Inability to comply with contract terms could easily occur, because many contracts have provisions that require the general contractor to deliver a certificate of insurance that contains specific language. If the contract under review contains such language, but there is no longer any “endeavor to” language in the ACORD certificate to satisfy that contractual obligation, a general contractor could easily be in violation of its contract if the policy follows the familiar path of not requiring the insurer to provide notice to anyone other than to the general contractor as the first named insured. In such a case, the following possible solutions may be worth consideration.
Starting with the easiest scenario, the policy might already require the insurer to provide notice to certificate holders or additional insureds. If so, a copy of the relevant portion of the insurance policy can be appended per the new ACORD certificate as “additional evidence” on a separate sheet—as part of the certification that the policy complies with the contractual requirement.
If the insurance policy does not require the insurer to provide notice of cancellation to certificate holders or additional insureds, it may be possible to add an endorsement to the insurance policy whereby the insurer agrees to provide notice of cancellation to specified entities. This endorsement could either list specific entities to whom the insurer agrees to provide notice or agree to provide “blanket” notification to a list of organizations shown on a schedule provided by the first named insured. It is more likely that an insurer would be willing to agree to the former to potentially avoid any additional administrative burden on the insurer.
The endorsement approach may not be speedy enough to serve as a practical solution, however, since insurers may take much longer to issue endorsements than the time it takes a broker to issue an updated certificate.
‘No-Cost’ Change Order
A more challenging scenario may be when the insurance policy does not contain language compatible with the contractual obligations and the insurer will not agree to add an endorsement addressing the issue. In this case, the lower-tier party (the general contractor) who needs to be in compliance with its contractual obligations may have another way to address the issue. Perhaps the contractual language is vague about how the notice can be given.
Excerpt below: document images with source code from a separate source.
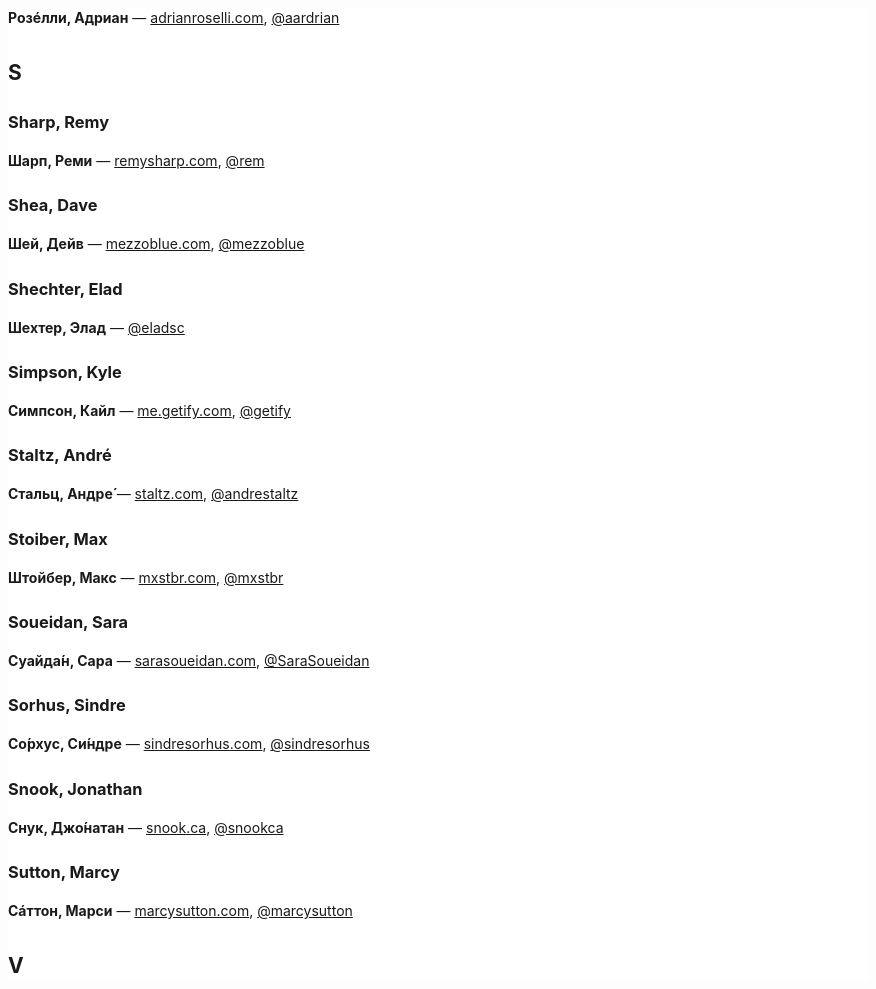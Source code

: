**Розéлли, Адриан** — [adrianroselli.com](https://adrianroselli.com/), [@aardrian](https://twitter.com/aardrian)

## S

### Sharp, Remy

**Шарп, Реми** — [remysharp.com](https://remysharp.com/), [@rem](https://twitter.com/rem)

### Shea, Dave

**Шей, Дейв** — [mezzoblue.com](http://www.mezzoblue.com/), [@mezzoblue](https://twitter.com/mezzoblue)

### Shechter, Elad

**Шехтер, Элад** — [@eladsc](https://twitter.com/eladsc)

### Simpson, Kyle

**Симпсон, Кайл** — [me.getify.com](https://me.getify.com/), [@getify](https://twitter.com/getify)

### Staltz, André

**Стальц, Андре́** — [staltz.com](https://staltz.com/), [@andrestaltz](https://twitter.com/andrestaltz)

### Stoiber, Max

**Штойбер, Макс** — [mxstbr.com](https://mxstbr.com/), [@mxstbr](https://twitter.com/mxstbr)

### Soueidan, Sara

**Суайда́н, Сара** — [sarasoueidan.com](https://www.sarasoueidan.com), [@SaraSoueidan](https://twitter.com/SaraSoueidan)

### Sorhus, Sindre

**Со́рхус, Си́ндре** — [sindresorhus.com](https://sindresorhus.com), [@sindresorhus](https://twitter.com/sindresorhus)

### Snook, Jonathan

**Снук, Джо́натан** — [snook.ca](https://snook.ca), [@snookca](https://twitter.com/snookca)

### Sutton, Marcy

**Сáттон, Марси** — [marcysutton.com](https://marcysutton.com/), [@marcysutton](https://twitter.com/marcysutton)

## V
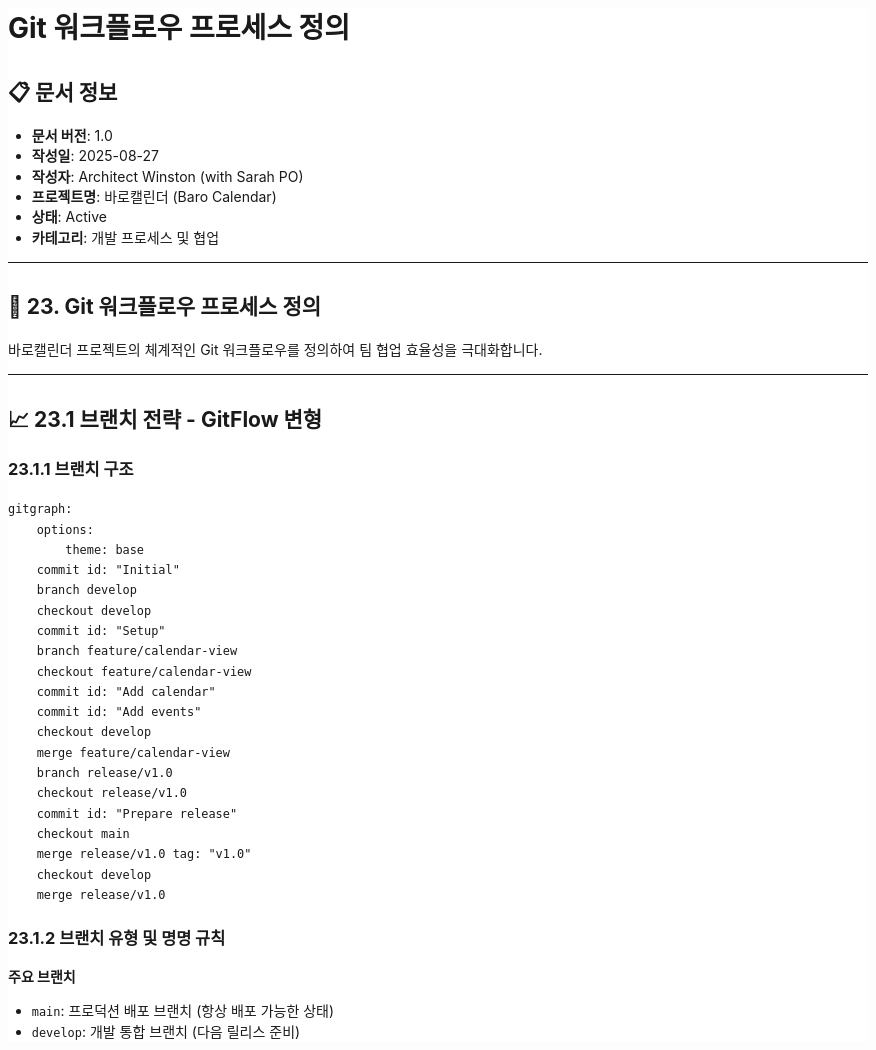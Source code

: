 # Git 워크플로우 프로세스 정의

## 📋 문서 정보
- **문서 버전**: 1.0
- **작성일**: 2025-08-27
- **작성자**: Architect Winston (with Sarah PO)
- **프로젝트명**: 바로캘린더 (Baro Calendar)
- **상태**: Active
- **카테고리**: 개발 프로세스 및 협업

---

## 🌿 **23. Git 워크플로우 프로세스 정의**

바로캘린더 프로젝트의 체계적인 Git 워크플로우를 정의하여 팀 협업 효율성을 극대화합니다.

---

## 📈 **23.1 브랜치 전략 - GitFlow 변형**

### **23.1.1 브랜치 구조**

```mermaid
gitgraph:
    options:
        theme: base
    commit id: "Initial"
    branch develop
    checkout develop
    commit id: "Setup"
    branch feature/calendar-view
    checkout feature/calendar-view
    commit id: "Add calendar"
    commit id: "Add events"
    checkout develop
    merge feature/calendar-view
    branch release/v1.0
    checkout release/v1.0
    commit id: "Prepare release"
    checkout main
    merge release/v1.0 tag: "v1.0"
    checkout develop
    merge release/v1.0
```

### **23.1.2 브랜치 유형 및 명명 규칙**

**주요 브랜치**
- `main`: 프로덕션 배포 브랜치 (항상 배포 가능한 상태)
- `develop`: 개발 통합 브랜치 (다음 릴리스 준비)
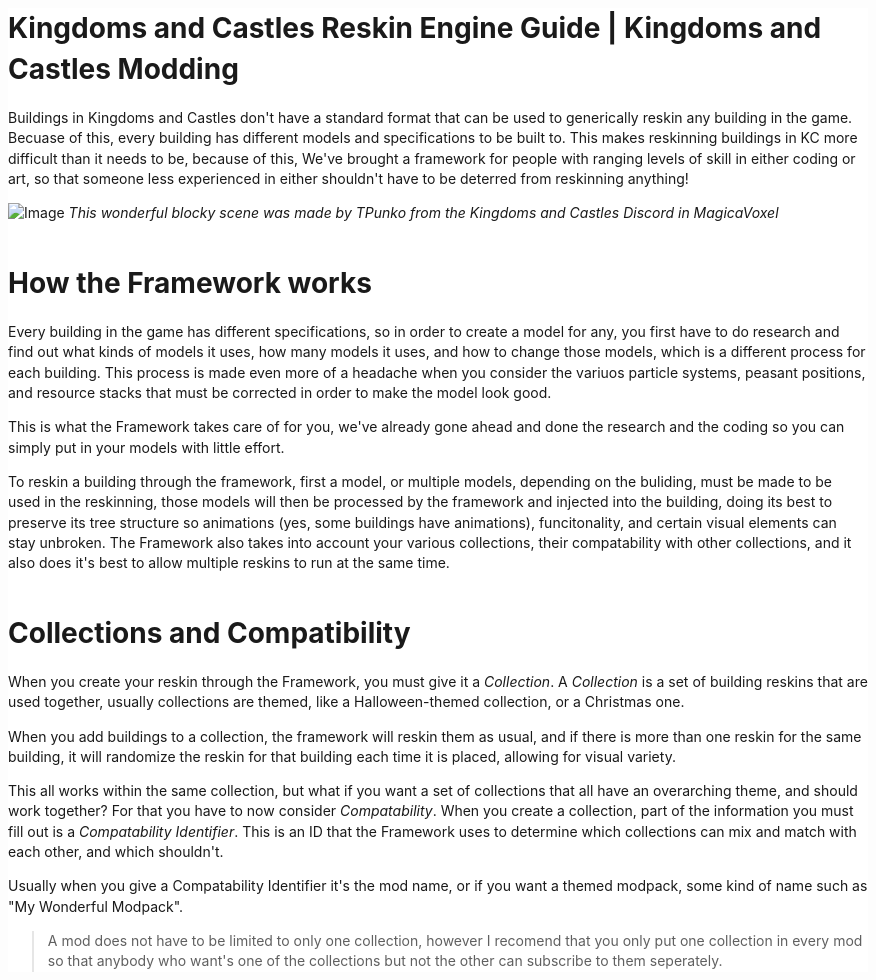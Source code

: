 Kingdoms and Castles Reskin Engine Guide | Kingdoms and Castles Modding
=
Buildings in Kingdoms and Castles don't have a standard format that can be used to generically reskin any building in the game. Becuase of this, every building has different models and specifications to be built to. This makes reskinning buildings in KC more difficult than it needs to be, because of this, We've brought a framework for people with ranging levels of skill in either coding or art, so that someone less experienced in either shouldn't have to be deterred from reskinning anything!

![Image](https://media.discordapp.net/attachments/294162953337307138/704799796325515315/Sky_Over_View.png "Amazing Models by TPunko")
*This wonderful blocky scene was made by TPunko from the Kingdoms and Castles Discord in MagicaVoxel*

# How the Framework works

Every building in the game has different specifications, so in order to create a model for any, you first have to do research and find out what kinds of models it uses, how many models it uses, and how to change those models, which is a different process for each building. This process is made even more of a headache when you consider the variuos particle systems, peasant positions, and resource stacks that must be corrected in order to make the model look good.  

This is what the Framework takes care of for you, we've already gone ahead and done the research and the coding so you can simply put in your models with little effort.

To reskin a building through the framework, first a model, or multiple models, depending on the buliding, must be made to be used in the reskinning, those models will then be processed by the framework and injected into the building, doing its best to preserve its tree structure so animations (yes, some buildings have animations), funcitonality, and certain visual elements can stay unbroken. 
The Framework also takes into account your various collections, their compatability with other collections, and it also does it's best to allow multiple reskins to run at the same time. 

# Collections and Compatibility

When you create your reskin through the Framework, you must give it a *Collection*. A *Collection* is a set of building reskins that are used together, usually collections are themed, like a Halloween-themed collection, or a Christmas one. 

When you add buildings to a collection, the framework will reskin them as usual, and if there is more than one reskin for the same building, it will randomize the reskin for that building each time it is placed, allowing for visual variety. 

This all works within the same collection, but what if you want a set of collections that all have an overarching theme, and should work together? For that you have to now consider *Compatability*. When you create a collection, part of the information you must fill out is a *Compatability Identifier*. This is an ID that the Framework uses to determine which collections can mix and match with each other, and which shouldn't. 

Usually when you give a Compatability Identifier it's the mod name, or if you want a themed modpack, some kind of name such as "My Wonderful Modpack". 

> A mod does not have to be limited to only one collection, however I recomend that you only put one collection in every mod so that anybody who want's one of the collections but not the other can subscribe to them seperately.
For example, the language may be written in passive tense, not specifying who needs to give notice but merely that notice of cancellation must be provided. Thus, the possibility remains that the lower-tier party could comply with its contractual obligations by giving the required notice (typically 30 days). To be safe, perhaps the lower-tier party could suggest that the two parties enter into a “no-cost” change order, clarifying that the lower-tier party can provide the notice itself.